▶ _Exercise instructions_
A verbatim copy is needed of the lines below from the one containing "- **Flexibilität** durch" up to and including the one containing "the regular expression.", excluding pictures.

[Saved entries]
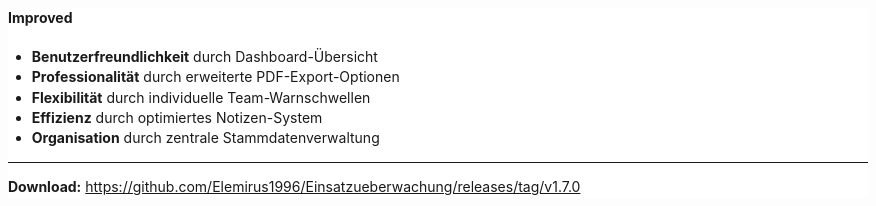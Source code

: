 #### Improved
- **Benutzerfreundlichkeit** durch Dashboard-Übersicht
- **Professionalität** durch erweiterte PDF-Export-Optionen
- **Flexibilität** durch individuelle Team-Warnschwellen
- **Effizienz** durch optimiertes Notizen-System
- **Organisation** durch zentrale Stammdatenverwaltung

---

**Download:** https://github.com/Elemirus1996/Einsatzueberwachung/releases/tag/v1.7.0
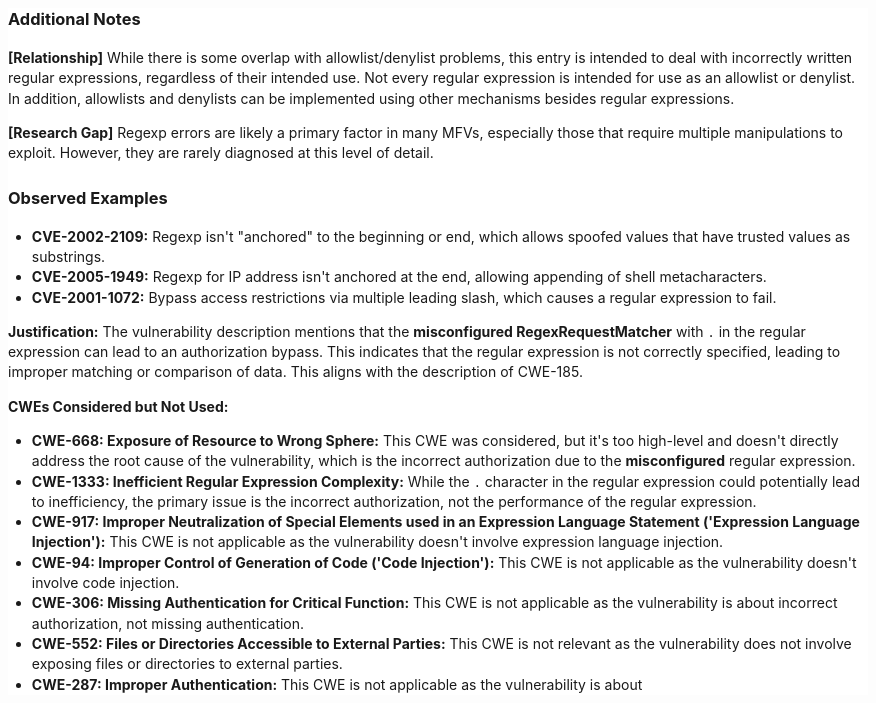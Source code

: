 ### Additional Notes
**[Relationship]** While there is some overlap with allowlist/denylist problems, this entry is intended to deal with incorrectly written regular expressions, regardless of their intended use. Not every regular expression is intended for use as an allowlist or denylist. In addition, allowlists and denylists can be implemented using other mechanisms besides regular expressions.

**[Research Gap]** Regexp errors are likely a primary factor in many MFVs, especially those that require multiple manipulations to exploit. However, they are rarely diagnosed at this level of detail.

### Observed Examples
- **CVE-2002-2109:** Regexp isn't "anchored" to the beginning or end, which allows spoofed values that have trusted values as substrings.
- **CVE-2005-1949:** Regexp for IP address isn't anchored at the end, allowing appending of shell metacharacters.
- **CVE-2001-1072:** Bypass access restrictions via multiple leading slash, which causes a regular expression to fail.

**Justification:** The vulnerability description mentions that the **misconfigured RegexRequestMatcher** with `.` in the regular expression can lead to an authorization bypass. This indicates that the regular expression is not correctly specified, leading to improper matching or comparison of data. This aligns with the description of CWE-185.

**CWEs Considered but Not Used:**

*   **CWE-668: Exposure of Resource to Wrong Sphere:** This CWE was considered, but it's too high-level and doesn't directly address the root cause of the vulnerability, which is the incorrect authorization due to the **misconfigured** regular expression.
*   **CWE-1333: Inefficient Regular Expression Complexity:** While the `.` character in the regular expression could potentially lead to inefficiency, the primary issue is the incorrect authorization, not the performance of the regular expression.
*   **CWE-917: Improper Neutralization of Special Elements used in an Expression Language Statement ('Expression Language Injection'):** This CWE is not applicable as the vulnerability doesn't involve expression language injection.
*   **CWE-94: Improper Control of Generation of Code ('Code Injection'):** This CWE is not applicable as the vulnerability doesn't involve code injection.
*   **CWE-306: Missing Authentication for Critical Function:** This CWE is not applicable as the vulnerability is about incorrect authorization, not missing authentication.
*   **CWE-552: Files or Directories Accessible to External Parties:** This CWE is not relevant as the vulnerability does not involve exposing files or directories to external parties.
*   **CWE-287: Improper Authentication:** This CWE is not applicable as the vulnerability is about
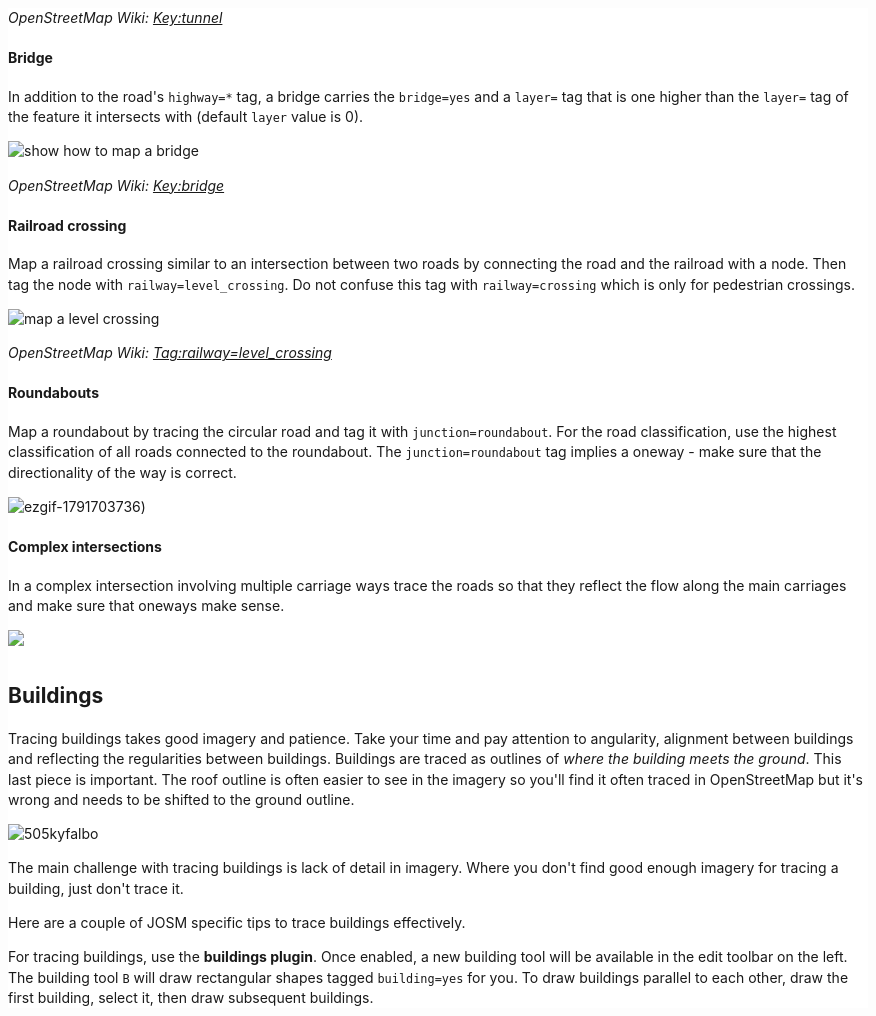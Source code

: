 *OpenStreetMap Wiki: [Key:tunnel](http://wiki.openstreetmap.org/wiki/Key:tunnel)*

#### Bridge

In addition to the road's `highway=*` tag, a bridge carries the `bridge=yes` and a `layer=` tag that is one higher than the `layer=` tag of the feature it intersects with (default `layer` value is 0).

![show how to map a bridge](https://s3.amazonaws.com/f.cl.ly/items/1v1P2S3P35292a1m2a0m/bridge.gif)

*OpenStreetMap Wiki: [Key:bridge](http://wiki.openstreetmap.org/wiki/Key:bridge)*

#### Railroad crossing

Map a railroad crossing similar to an intersection between two roads by connecting the road and the railroad with a node. Then tag the node with `railway=level_crossing`. Do not confuse this tag with `railway=crossing` which is only for pedestrian crossings.

![map a level crossing](https://s3.amazonaws.com/f.cl.ly/items/1q3o381b0K3r3x291J0E/level_crossing.gif)

*OpenStreetMap Wiki: [Tag:railway=level_crossing](http://wiki.openstreetmap.org/wiki/Tag:railway%3Dlevel_crossing)*

#### Roundabouts

Map a roundabout by tracing the circular road and tag it with `junction=roundabout`. For the road classification, use the highest classification of all roads connected to the roundabout. The `junction=roundabout` tag implies a oneway - make sure that the directionality of the way is correct.

![ezgif-1791703736](https://cloud.githubusercontent.com/assets/12744420/10310207/745ec272-6c5e-11e5-8d4c-5727e8b5d42e.gif))

#### Complex intersections

In a complex intersection involving multiple carriage ways trace the roads so that they reflect the flow along the main carriages and make sure that oneways make sense.

![](https://s3.amazonaws.com/f.cl.ly/items/0M3S232n2V342Y3T2n1Y/Screen%20Shot%202015-01-04%20at%2010.34.51%20PM.png)

## Buildings

Tracing buildings takes good imagery and patience. Take your time and pay attention to angularity, alignment between buildings and reflecting the regularities between buildings. Buildings are traced as outlines of *where the building meets the ground*. This last piece is important. The roof outline is often easier to see in the imagery so you'll find it often traced in OpenStreetMap but it's wrong and needs to be shifted to the ground outline.

![505kyfalbo](https://cloud.githubusercontent.com/assets/126868/6914386/8d115556-d7a7-11e4-9f04-7291331e7ef8.gif)

The main challenge with tracing buildings is lack of detail in imagery. Where you don't find good enough imagery for tracing a building, just don't trace it. 

Here are a couple of JOSM specific tips to trace buildings effectively.

For tracing buildings, use the **buildings plugin**. Once enabled, a new building tool will be available in the edit toolbar on the left. The building tool `B` will draw rectangular shapes tagged `building=yes` for you. To draw buildings parallel to each other, draw the first building, select it, then draw subsequent buildings.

▶ _Written response_
- **Flexibilität** durch individuelle Team-Warnschwellen
- **Effizienz** durch optimiertes Notizen-System
- **Organisation** durch zentrale Stammdatenverwaltung

---

**Download:** https://github.com/Elemirus1996/Einsatzueberwachung/releases/tag/v1.7.0
Source code

: ### Additional Notes
**[Relationship]** While there is some overlap with allowlist/denylist problems, this entry is intended to deal with incorrectly written regular expressions, regardless of their intended use. Not every regular expression is intended for use as an allowlist or denylist. In addition, allowlists and denylists can be implemented using other mechanisms besides regular expressions.

**[Research Gap]** Regexp errors are likely a primary factor in many MFVs, especially those that require multiple manipulations to exploit. However, they are rarely diagnosed at this level of detail.

### Observed Examples
- **CVE-2002-2109:** Regexp isn't "anchored" to the beginning or end, which allows spoofed values that have trusted values as substrings.
- **CVE-2005-1949:** Regexp for IP address isn't anchored at the end, allowing appending of shell metacharacters.
- **CVE-2001-1072:** Bypass access restrictions via multiple leading slash, which causes a regular expression to fail.

**Justification:** The vulnerability description mentions that the **misconfigured RegexRequestMatcher** with `.` in the regular expression can lead to an authorization bypass. This indicates that the regular expression is not correctly specified, leading to improper matching or comparison of data. This aligns with the description of CWE-185.

**CWEs Considered but Not Used:**

*   **CWE-668: Exposure of Resource to Wrong Sphere:** This CWE was considered, but it's too high-level and doesn't directly address the root cause of the vulnerability, which is the incorrect authorization due to the **misconfigured** regular expression.
*   **CWE-1333: Inefficient Regular Expression Complexity:** While the `.` character in the regular expression could potentially lead to inefficiency, the primary issue is the incorrect authorization, not the performance of the regular expression.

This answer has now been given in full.